*** Opening Provided entries ***

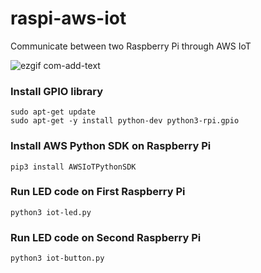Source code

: # raspi-aws-iot
Communicate between two Raspberry Pi through AWS IoT

![ezgif com-add-text](https://user-images.githubusercontent.com/9275193/51079601-dde29e80-1697-11e9-99a1-a1aa05d2c7f6.gif)


### Install GPIO library 
```
sudo apt-get update
sudo apt-get -y install python-dev python3-rpi.gpio
```

### Install AWS Python SDK on Raspberry Pi

```
pip3 install AWSIoTPythonSDK
```

### Run LED code on First Raspberry Pi
```
python3 iot-led.py
```
### Run LED code on Second Raspberry Pi
```
python3 iot-button.py
```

*** Closing Provided entries ***

In the entries above, locate every line with the word "Raspberry" and copy it.

Communicate between two Raspberry Pi through AWS IoT
### Install AWS Python SDK on Raspberry Pi
### Run LED code on First Raspberry Pi
### Run LED code on Second Raspberry Pi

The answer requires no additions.